[Stored data]
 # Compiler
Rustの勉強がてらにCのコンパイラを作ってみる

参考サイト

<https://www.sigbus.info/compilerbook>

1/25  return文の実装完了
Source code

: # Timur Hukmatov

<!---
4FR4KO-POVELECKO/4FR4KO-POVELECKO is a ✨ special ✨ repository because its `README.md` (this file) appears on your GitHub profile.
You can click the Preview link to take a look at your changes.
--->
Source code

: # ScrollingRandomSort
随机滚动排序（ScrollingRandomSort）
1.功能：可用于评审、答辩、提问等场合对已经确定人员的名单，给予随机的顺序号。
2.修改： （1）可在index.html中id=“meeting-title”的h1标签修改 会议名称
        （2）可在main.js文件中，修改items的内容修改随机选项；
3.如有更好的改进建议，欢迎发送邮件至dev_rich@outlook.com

(Task statement): Output the records above, each one exactly, with none left out.

(Expected output):
 # Compiler
Rustの勉強がてらにCのコンパイラを作ってみる

参考サイト

<https://www.sigbus.info/compilerbook>

1/25  return文の実装完了
Source code

: # Timur Hukmatov

<!---
4FR4KO-POVELECKO/4FR4KO-POVELECKO is a ✨ special ✨ repository because its `README.md` (this file) appears on your GitHub profile.
You can click the Preview link to take a look at your changes.
--->
Source code

: # ScrollingRandomSort
随机滚动排序（ScrollingRandomSort）
1.功能：可用于评审、答辩、提问等场合对已经确定人员的名单，给予随机的顺序号。
2.修改： （1）可在index.html中id=“meeting-title”的h1标签修改 会议名称
        （2）可在main.js文件中，修改items的内容修改随机选项；
3.如有更好的改进建议，欢迎发送邮件至dev_rich@outlook.com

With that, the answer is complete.